Why I am joining the Liberal Conspiracy

A few months ago I got an email from Sunny Hundal of Pickled Politics asking me if I would be interested in contributing to a new liberal-left group blog designed to bring some balance to what has become an increasingly right-wing political blogosphere. To which the gist of my response was: too damned right I would.

After much planning and hard work, most of it by Sunny, the new site, Liberal Conspiracy, is now live. Here is a piece I have written to explain why I will be getting involved, which also appears HERE.

A Labour government in its tenth year of office is reduced to nicking ideas off the Tories. The leading contender for the Liberal Democrat leadership is a pro-market “Orange Booker.” And the political blogosphere has degenerated into an increasingly shrill right-wing mutual admiration society.

“What’s Left?” you may well ask yourself. It’s as good a summary as any of the state of British politics – and British blogging – today.

Different people will have different interpretations as to how we got here.

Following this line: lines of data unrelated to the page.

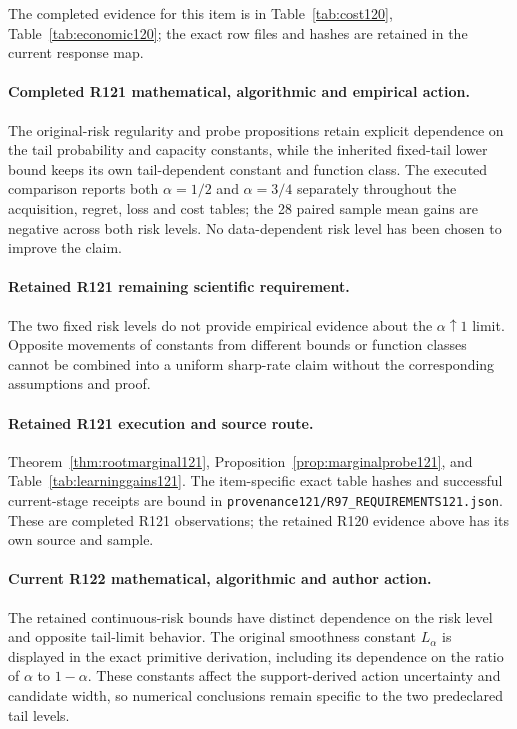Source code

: The completed evidence for this item is in Table~\ref{tab:cost120}, Table~\ref{tab:economic120}; the exact row files and hashes are retained in the current response map.

\paragraph{Completed R121 mathematical, algorithmic and empirical action.}
The original-risk regularity and probe propositions retain explicit dependence on the tail probability and capacity constants, while the inherited fixed-tail lower bound keeps its own tail-dependent constant and function class. The executed comparison reports both $\alpha=1/2$ and $\alpha=3/4$ separately throughout the acquisition, regret, loss and cost tables; the 28 paired sample mean gains are negative across both risk levels. No data-dependent risk level has been chosen to improve the claim.

\paragraph{Retained R121 remaining scientific requirement.}
The two fixed risk levels do not provide empirical evidence about the $\alpha\uparrow1$ limit. Opposite movements of constants from different bounds or function classes cannot be combined into a uniform sharp-rate claim without the corresponding assumptions and proof.

\paragraph{Retained R121 execution and source route.}
Theorem~\ref{thm:rootmarginal121}, Proposition~\ref{prop:marginalprobe121}, and Table~\ref{tab:learninggains121}.
The item-specific exact table hashes and successful current-stage receipts are bound in \nolinkurl{provenance121/R97_REQUIREMENTS121.json}. These are completed R121 observations; the retained R120 evidence above has its own source and sample.
\paragraph{Current R122 mathematical, algorithmic and author action.}
The retained continuous-risk bounds have distinct dependence on the risk level and opposite tail-limit behavior. The original smoothness constant $L_\alpha$ is displayed in the exact primitive derivation, including its dependence on the ratio of $\alpha$ to $1-\alpha$. These constants affect the support-derived action uncertainty and candidate width, so numerical conclusions remain specific to the two predeclared tail levels.

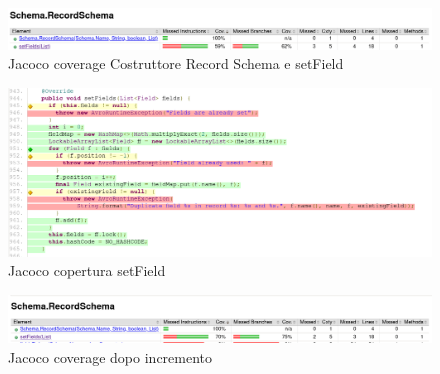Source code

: \documentclass[12pt, a4paper]{article}
\begin{document}
  \begin{figure}
    \includegraphics[width=\linewidth]{./images/create_record/JacocoCoverage3.png}
    \caption{Jacoco coverage Costruttore Record Schema e setField}
    \label{fig:JacocoCoverageCreateRecord3}
  \end{figure}

  \begin{figure}
    \includegraphics[width=\linewidth]{./images/create_record/JacocoCoverage4.png}
    \caption{Jacoco copertura setField}
    \label{fig:JacocoCoverageCreateRecord4}
  \end{figure}

  \begin{figure}
    \includegraphics[width=\linewidth]{./images/create_record/JacocoCoverage5.png}
    \caption{Jacoco coverage dopo incremento}
    \label{fig:JacocoCoverageCreateRecord5}
  \end{figure}
\end{document}
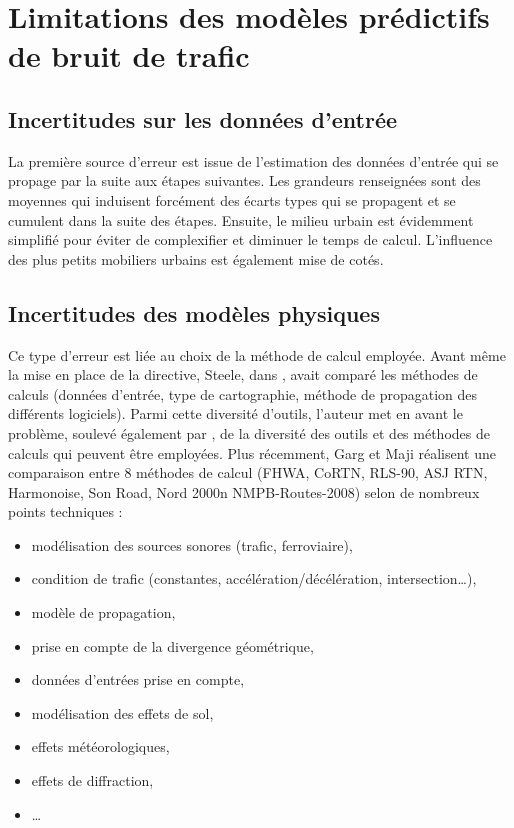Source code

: \section{Limitations des modèles prédictifs de bruit de trafic}

\subsection{Incertitudes sur les données d'entrée}

La première source d'erreur est issue de l'estimation des données d'entrée qui se propage par la suite aux étapes suivantes. 
Les grandeurs renseignées sont des moyennes qui induisent forcément des écarts types qui se propagent et se cumulent dans la suite des étapes. Ensuite, le milieu urbain est évidemment simplifié pour éviter de complexifier et diminuer le temps de calcul. L'influence des plus petits mobiliers urbains est également mise de cotés.
 

\subsection{Incertitudes des modèles physiques}

Ce type d'erreur est liée au choix de la méthode de calcul employée. Avant même la mise en place de la directive, Steele, dans \cite{steele_critical_2001}, avait comparé les méthodes de calculs (données d'entrée, type de cartographie, méthode de propagation des différents logiciels). Parmi cette diversité d'outils, l'auteur met en avant le problème, soulevé également par \cite{king_implementation_2011}, de la diversité des outils et des méthodes de calculs qui peuvent être employées. Plus récemment, Garg et Maji \cite{garg_critical_2014} réalisent une comparaison entre 8 méthodes de calcul (FHWA, CoRTN, RLS-90, ASJ RTN, Harmonoise, Son Road, Nord 2000n NMPB-Routes-2008) selon de nombreux points techniques : 

\begin{itemize}
\item modélisation des sources sonores (trafic, ferroviaire), 
\item condition de trafic (constantes, accélération/décélération, intersection\dots), 
\item modèle de propagation, 
\item prise en compte de la divergence géométrique, 
\item données d'entrées prise en compte, 
\item modélisation des effets de sol,
\item effets météorologiques,
\item effets de diffraction,
\item \dots  \\
\end{itemize}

From where I’m standing, the responsibility lies very clearly with the last Prime Minister who, though armed with two majorities of 160 plus at a time when the opposition couldn’t run a whelk stall, failed to build that progressive consensus of which he so often spoke.

Damaged irreparably by the Iraq War and its grisly aftermath, he also failed to stand down soon enough to give his successor a similar opportunity to capitalise on the Tories’ weakness, waiting instead until they had revived under a new and charismatic young leader before finally departing the scene earlier this year.

As a result, Gordon Brown now finds himself trapped in a lethal political conundrum by which he dare not set out an agenda that is too distinctively his own for fear ceding the fabled “political centre ground” to David Cameron, even though that centre ground has already shifted several degrees to the right.

The Tory intellectual Michael Gove last week described Brown, woundingly, as a tragic figure, a thwarted idealist now unable to give effect to any of his old ideals, and for whom staying in power as long as possible has become the only remaining political objective.

I am not sure things are quite as bad for him as all that, but the problem was well illustrated by a single headline in the Comment section of The Guardian last week: “Brown's fightback must be built on a real shift to the left.”

Jon Cruddas and Jon Trickett, the joint authors of the article so headlined, did not use those words. Like “Crisis? What Crisis?” they were convenient journalistic shorthand. But they demonstrate how hard it is for those who articulate a liberal-left or “progressive” vision of society to explain that without recourse to labels the public finds unhelpful or alienating.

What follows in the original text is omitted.